──────── Data for analysis
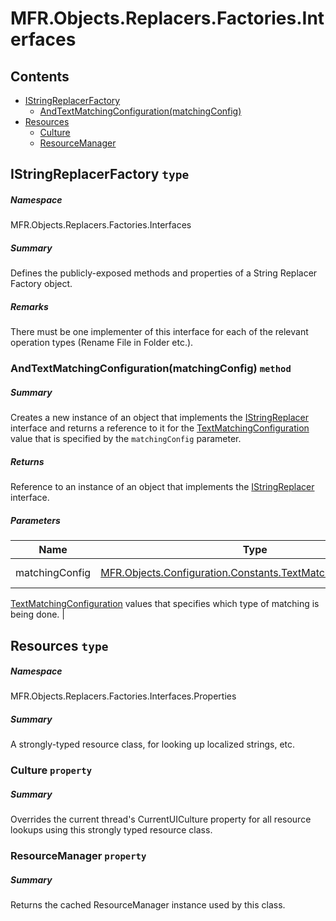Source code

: <a name='assembly'></a>
# MFR.Objects.Replacers.Factories.Interfaces

## Contents

- [IStringReplacerFactory](#T-MFR-Objects-Replacers-Factories-Interfaces-IStringReplacerFactory 'MFR.Objects.Replacers.Factories.Interfaces.IStringReplacerFactory')
  - [AndTextMatchingConfiguration(matchingConfig)](#M-MFR-Objects-Replacers-Factories-Interfaces-IStringReplacerFactory-AndTextMatchingConfiguration-MFR-Objects-Configuration-Constants-TextMatchingConfiguration- 'MFR.Objects.Replacers.Factories.Interfaces.IStringReplacerFactory.AndTextMatchingConfiguration(MFR.Objects.Configuration.Constants.TextMatchingConfiguration)')
- [Resources](#T-MFR-Objects-Replacers-Factories-Interfaces-Properties-Resources 'MFR.Objects.Replacers.Factories.Interfaces.Properties.Resources')
  - [Culture](#P-MFR-Objects-Replacers-Factories-Interfaces-Properties-Resources-Culture 'MFR.Objects.Replacers.Factories.Interfaces.Properties.Resources.Culture')
  - [ResourceManager](#P-MFR-Objects-Replacers-Factories-Interfaces-Properties-Resources-ResourceManager 'MFR.Objects.Replacers.Factories.Interfaces.Properties.Resources.ResourceManager')

<a name='T-MFR-Objects-Replacers-Factories-Interfaces-IStringReplacerFactory'></a>
## IStringReplacerFactory `type`

##### Namespace

MFR.Objects.Replacers.Factories.Interfaces

##### Summary

Defines the publicly-exposed methods and properties of a String Replacer
Factory object.

##### Remarks

There must be one implementer of this interface for each of the relevant
operation types (Rename File in Folder etc.).

<a name='M-MFR-Objects-Replacers-Factories-Interfaces-IStringReplacerFactory-AndTextMatchingConfiguration-MFR-Objects-Configuration-Constants-TextMatchingConfiguration-'></a>
### AndTextMatchingConfiguration(matchingConfig) `method`

##### Summary

Creates a new instance of an object that implements the
[IStringReplacer](#T-MFR-Objects-IStringReplacer 'MFR.Objects.IStringReplacer')
interface and
returns a reference to it for the
[TextMatchingConfiguration](#T-MFR-Objects-TextMatchingConfiguration 'MFR.Objects.TextMatchingConfiguration')
value
that is specified by the `matchingConfig` parameter.

##### Returns

Reference to an instance of an object that implements the
[IStringReplacer](#T-MFR-Objects-IStringReplacer 'MFR.Objects.IStringReplacer')
interface.

##### Parameters

| Name | Type | Description |
| ---- | ---- | ----------- |
| matchingConfig | [MFR.Objects.Configuration.Constants.TextMatchingConfiguration](#T-MFR-Objects-Configuration-Constants-TextMatchingConfiguration 'MFR.Objects.Configuration.Constants.TextMatchingConfiguration') | (Required.) One of the
[TextMatchingConfiguration](#T-MFR-Objects-TextMatchingConfiguration 'MFR.Objects.TextMatchingConfiguration')
values
that specifies which type of matching is being done. |

<a name='T-MFR-Objects-Replacers-Factories-Interfaces-Properties-Resources'></a>
## Resources `type`

##### Namespace

MFR.Objects.Replacers.Factories.Interfaces.Properties

##### Summary

A strongly-typed resource class, for looking up localized strings, etc.

<a name='P-MFR-Objects-Replacers-Factories-Interfaces-Properties-Resources-Culture'></a>
### Culture `property`

##### Summary

Overrides the current thread's CurrentUICulture property for all
  resource lookups using this strongly typed resource class.

<a name='P-MFR-Objects-Replacers-Factories-Interfaces-Properties-Resources-ResourceManager'></a>
### ResourceManager `property`

##### Summary

Returns the cached ResourceManager instance used by this class.
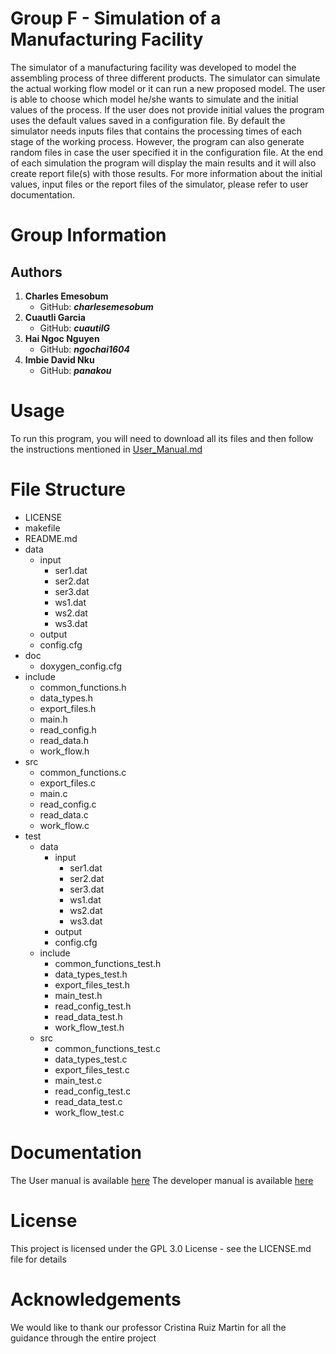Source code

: Group F - Simulation of a Manufacturing Facility
================================================

The simulator of a manufacturing facility was developed to model the assembling process of three different products. The simulator can simulate the actual working flow model or it can run a new proposed model.
The user is able to choose which model he/she wants to simulate and the initial values of the process. If the user does not provide initial values the program uses the default values saved in a configuration file. By default the simulator needs inputs files that contains the processing times of each stage of the working process. However, the program can also generate random files in case the user specified it in the configuration file.
At the end of each simulation the program will display the main results and it will also create report file(s) with those results. For more information about the initial values, input files or the report files of the simulator, please refer to user documentation.

Group Information
=======
## Authors

1. **Charles Emesobum** 
   * GitHub:  **_charlesemesobum_**
2. **Cuautli Garcia**
   * GitHub:  **_cuautilG_**  
3. **Hai Ngoc Nguyen**
   * GitHub:  **_ngochai1604_**
4. **Imbie David Nku**
   * GitHub:  **_panakou_**

Usage
=====

To run this program, you will need to download all its files and then follow the instructions mentioned in
[User\_Manual.md](https://github.com/CuautliG/Group_F_Simulation_of_a_manufacturing_facility/wiki/User-Documentation#user-documentation)

File Structure
================================================
 
* LICENSE  
* makefile  
* README.md   
* data
  * input
    * ser1.dat
    * ser2.dat
    * ser3.dat
    * ws1.dat
    * ws2.dat
    * ws3.dat
  * output
  * config.cfg
* doc
  * doxygen_config.cfg
* include
  * common_functions.h
  * data_types.h
  * export_files.h
  * main.h
  * read_config.h
  * read_data.h
  * work_flow.h
* src
  * common_functions.c
  * export_files.c
  * main.c
  * read_config.c
  * read_data.c
  * work_flow.c
* test
  * data
    * input
      * ser1.dat
      * ser2.dat
      * ser3.dat
      * ws1.dat
      * ws2.dat
      * ws3.dat
    * output
    * config.cfg
  * include
    * common_functions_test.h
    * data_types_test.h
    * export_files_test.h
    * main_test.h
    * read_config_test.h
    * read_data_test.h
    * work_flow_test.h
  * src
    * common_functions_test.c
    * data_types_test.c
    * export_files_test.c
    * main_test.c
    * read_config_test.c
    * read_data_test.c
    * work_flow_test.c

Documentation
=============

The User manual is available [here](https://github.com/CuautliG/Group_F_Simulation_of_a_manufacturing_facility/wiki/User-Documentation#user-documentation)
The developer manual is available [here](https://github.com/CuautliG/Group_F_Simulation_of_a_manufacturing_facility/wiki/Developer-Documentation#developer-documentation)

License
=======

This project is licensed under the GPL 3.0 License - see the LICENSE.md file for details

Acknowledgements
================

We would like to thank our professor Cristina Ruiz Martin for all the guidance through the entire project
────────────────
» **What is needed**
Please say how many lines above contain "implements", number only.

» **Task response**
2